INSTRUCTIONS TO FOLLOW
Reproduce the entire listing exactly. Leave the pictures out.

── AVAILABLE RECORDS ──

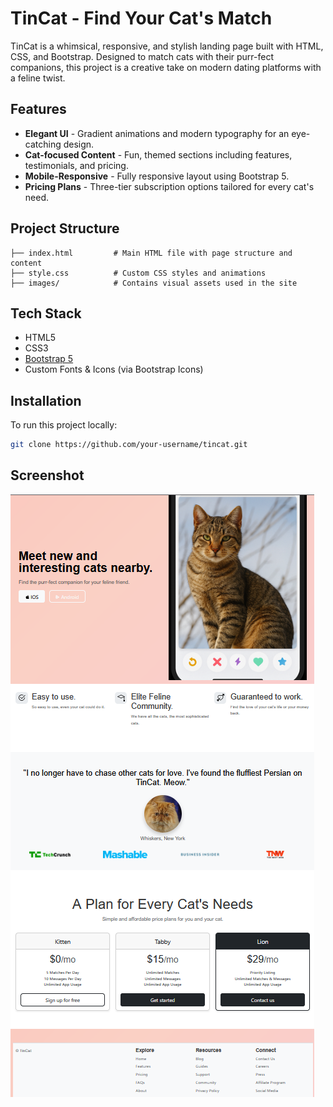 # TinCat - Find Your Cat's Match

TinCat is a whimsical, responsive, and stylish landing page built with HTML, CSS, and Bootstrap. 
Designed to match cats with their purr-fect companions, this project is a creative take on modern dating platforms with a feline twist.

## Features

- **Elegant UI** - Gradient animations and modern typography for an eye-catching design.
- **Cat-focused Content** - Fun, themed sections including features, testimonials, and pricing.
- **Mobile-Responsive** - Fully responsive layout using Bootstrap 5.
- **Pricing Plans** - Three-tier subscription options tailored for every cat's need.

## Project Structure

```
├── index.html         # Main HTML file with page structure and content
├── style.css          # Custom CSS styles and animations
├── images/            # Contains visual assets used in the site
```

## Tech Stack

- HTML5
- CSS3
- [Bootstrap 5](https://getbootstrap.com/)
- Custom Fonts & Icons (via Bootstrap Icons)

## Installation

To run this project locally:

```bash
git clone https://github.com/your-username/tincat.git
```

## Screenshot

![Screenshot](./images/Screenshot.png)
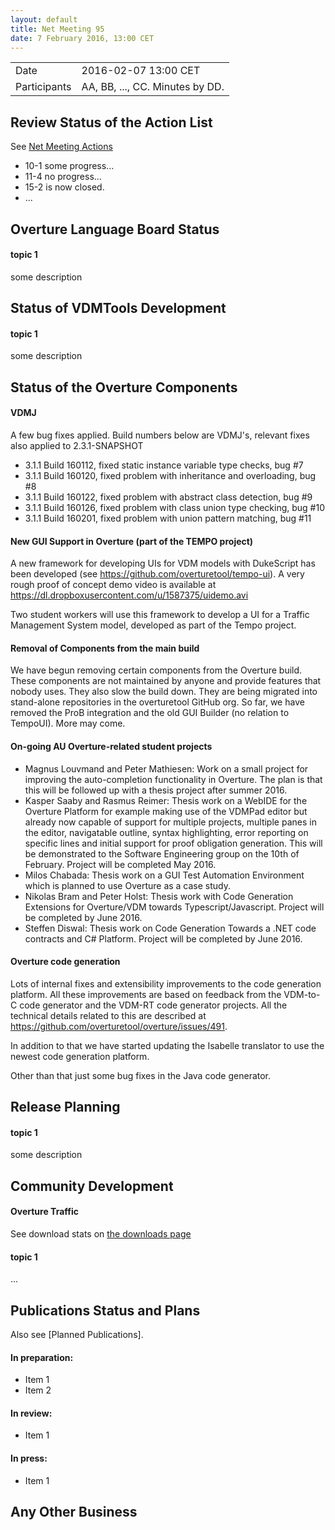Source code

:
 ```yaml
---
layout: default
title: Net Meeting 95
date: 7 February 2016, 13:00 CET
---
```


<script src="http://code.jquery.com/jquery-1.11.1.min.js">
</script>
<script src="/javascripts/edit.js"></script>
<script>setEditButonNm();</script>

|||
|---|---|
| Date | 2016-02-07 13:00 CET |
| Participants | AA, BB, ..., CC.  Minutes by DD. |


## Review Status of the Action List

See [Net Meeting Actions](https://github.com/overturetool/overturetool.github.io/issues?q=is%3Aopen+is%3Aissue+label%3A%22action+net-meeting%22)

* 10-1 some progress...
* 11-4 no progress...
* 15-2 is now closed.
* ...


## Overture Language Board Status

#### topic 1

some description


## Status of VDMTools Development

#### topic 1

some description


##  Status of the Overture Components

#### VDMJ
A few bug fixes applied. Build numbers below are VDMJ's, relevant fixes also applied to 2.3.1-SNAPSHOT

* 3.1.1 Build 160112, fixed static instance variable type checks, bug #7
* 3.1.1 Build 160120, fixed problem with inheritance and overloading, bug #8
* 3.1.1 Build 160122, fixed problem with abstract class detection, bug #9
* 3.1.1 Build 160126, fixed problem with class union type checking, bug #10
* 3.1.1 Build 160201, fixed problem with union pattern matching, bug #11

#### New GUI Support in Overture (part of the TEMPO project)

A new framework for developing UIs for VDM models with DukeScript has been developed (see <https://github.com/overturetool/tempo-ui>). A very rough proof of concept demo video is available at <https://dl.dropboxusercontent.com/u/1587375/uidemo.avi>

Two student workers will use this framework to develop a UI for a Traffic Management System model, developed as part of the Tempo project.

#### Removal of Components from the main build

We have begun removing certain components from the Overture build. These components are not maintained by anyone and provide features that nobody uses. They also slow the build down. They are being migrated into stand-alone repositories in the overturetool GitHub org. So far, we have removed the ProB integration and the old GUI Builder (no relation to TempoUI). More may come.



#### On-going AU Overture-related student projects

* Magnus Louvmand and Peter Mathiesen: Work on a small project for improving the auto-completion functionality in Overture. The plan is that this will be followed up with a thesis project after summer 2016.
* Kasper Saaby and Rasmus Reimer: Thesis work on a WebIDE for the Overture Platform for example making use of the VDMPad editor but already now capable of support for multiple projects, multiple panes in the editor, navigatable outline, syntax highlighting, error reporting on specific lines and initial support for proof obligation generation. This will be demonstrated to the Software Engineering group on the 10th of February. Project will be completed May 2016.
* Milos Chabada: Thesis work on a GUI Test Automation Environment which is planned to use Overture as a case study.
* Nikolas Bram and Peter Holst: Thesis work with Code Generation Extensions for Overture/VDM towards Typescript/Javascript. Project will be completed by June 2016.
* Steffen Diswal: Thesis work on Code Generation Towards a .NET code contracts and C# Platform. Project will be completed by June 2016.

#### Overture code generation

Lots of internal fixes and extensibility improvements to the code generation platform. All these improvements are based on feedback from the VDM-to-C code generator and the VDM-RT code generator projects. All the technical details related to this are described at <https://github.com/overturetool/overture/issues/491>.

In addition to that we have started updating the Isabelle translator to use the newest code generation platform.

Other than that just some bug fixes in the Java code generator.

##  Release Planning

#### topic 1

some description


##  Community Development

#### Overture Traffic

See download stats on [the downloads page](http://overturetool.org/download/)

#### topic 1
...


##  Publications Status and Plans

Also see [Planned Publications].

#### In preparation:

* Item 1
* Item 2

#### In review:

* Item 1

#### In press:

* Item 1


##  Any Other Business

<div id="edit_page_div"></div>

───

OUTPUT BELOW
 # TinCat - Find Your Cat's Match

TinCat is a whimsical, responsive, and stylish landing page built with HTML, CSS, and Bootstrap. 
Designed to match cats with their purr-fect companions, this project is a creative take on modern dating platforms with a feline twist.

## Features

- **Elegant UI** - Gradient animations and modern typography for an eye-catching design.
- **Cat-focused Content** - Fun, themed sections including features, testimonials, and pricing.
- **Mobile-Responsive** - Fully responsive layout using Bootstrap 5.
- **Pricing Plans** - Three-tier subscription options tailored for every cat's need.

## Project Structure

```
├── index.html         # Main HTML file with page structure and content
├── style.css          # Custom CSS styles and animations
├── images/            # Contains visual assets used in the site
```

## Tech Stack

- HTML5
- CSS3
- [Bootstrap 5](https://getbootstrap.com/)
- Custom Fonts & Icons (via Bootstrap Icons)

## Installation

To run this project locally:

```bash
git clone https://github.com/your-username/tincat.git
```

## Screenshot

![Screenshot](./images/Screenshot.png)
Source code

:
 ```yaml
---
layout: default
title: Net Meeting 95
date: 7 February 2016, 13:00 CET
---
```


<script src="http://code.jquery.com/jquery-1.11.1.min.js">
</script>
<script src="/javascripts/edit.js"></script>
<script>setEditButonNm();</script>

|||
|---|---|
| Date | 2016-02-07 13:00 CET |
| Participants | AA, BB, ..., CC.  Minutes by DD. |


## Review Status of the Action List

See [Net Meeting Actions](https://github.com/overturetool/overturetool.github.io/issues?q=is%3Aopen+is%3Aissue+label%3A%22action+net-meeting%22)

* 10-1 some progress...
* 11-4 no progress...
* 15-2 is now closed.
* ...


## Overture Language Board Status

#### topic 1

some description


## Status of VDMTools Development

#### topic 1

some description


##  Status of the Overture Components

#### VDMJ
A few bug fixes applied. Build numbers below are VDMJ's, relevant fixes also applied to 2.3.1-SNAPSHOT

* 3.1.1 Build 160112, fixed static instance variable type checks, bug #7
* 3.1.1 Build 160120, fixed problem with inheritance and overloading, bug #8
* 3.1.1 Build 160122, fixed problem with abstract class detection, bug #9
* 3.1.1 Build 160126, fixed problem with class union type checking, bug #10
* 3.1.1 Build 160201, fixed problem with union pattern matching, bug #11

#### New GUI Support in Overture (part of the TEMPO project)

A new framework for developing UIs for VDM models with DukeScript has been developed (see <https://github.com/overturetool/tempo-ui>). A very rough proof of concept demo video is available at <https://dl.dropboxusercontent.com/u/1587375/uidemo.avi>

Two student workers will use this framework to develop a UI for a Traffic Management System model, developed as part of the Tempo project.

#### Removal of Components from the main build

We have begun removing certain components from the Overture build. These components are not maintained by anyone and provide features that nobody uses. They also slow the build down. They are being migrated into stand-alone repositories in the overturetool GitHub org. So far, we have removed the ProB integration and the old GUI Builder (no relation to TempoUI). More may come.



#### On-going AU Overture-related student projects

* Magnus Louvmand and Peter Mathiesen: Work on a small project for improving the auto-completion functionality in Overture. The plan is that this will be followed up with a thesis project after summer 2016.
* Kasper Saaby and Rasmus Reimer: Thesis work on a WebIDE for the Overture Platform for example making use of the VDMPad editor but already now capable of support for multiple projects, multiple panes in the editor, navigatable outline, syntax highlighting, error reporting on specific lines and initial support for proof obligation generation. This will be demonstrated to the Software Engineering group on the 10th of February. Project will be completed May 2016.
* Milos Chabada: Thesis work on a GUI Test Automation Environment which is planned to use Overture as a case study.
* Nikolas Bram and Peter Holst: Thesis work with Code Generation Extensions for Overture/VDM towards Typescript/Javascript. Project will be completed by June 2016.
* Steffen Diswal: Thesis work on Code Generation Towards a .NET code contracts and C# Platform. Project will be completed by June 2016.

#### Overture code generation

Lots of internal fixes and extensibility improvements to the code generation platform. All these improvements are based on feedback from the VDM-to-C code generator and the VDM-RT code generator projects. All the technical details related to this are described at <https://github.com/overturetool/overture/issues/491>.

In addition to that we have started updating the Isabelle translator to use the newest code generation platform.

Other than that just some bug fixes in the Java code generator.

##  Release Planning

#### topic 1

some description


##  Community Development

#### Overture Traffic

See download stats on [the downloads page](http://overturetool.org/download/)

#### topic 1
...


##  Publications Status and Plans

Also see [Planned Publications].

#### In preparation:

* Item 1
* Item 2

#### In review:

* Item 1

#### In press:

* Item 1


##  Any Other Business

<div id="edit_page_div"></div>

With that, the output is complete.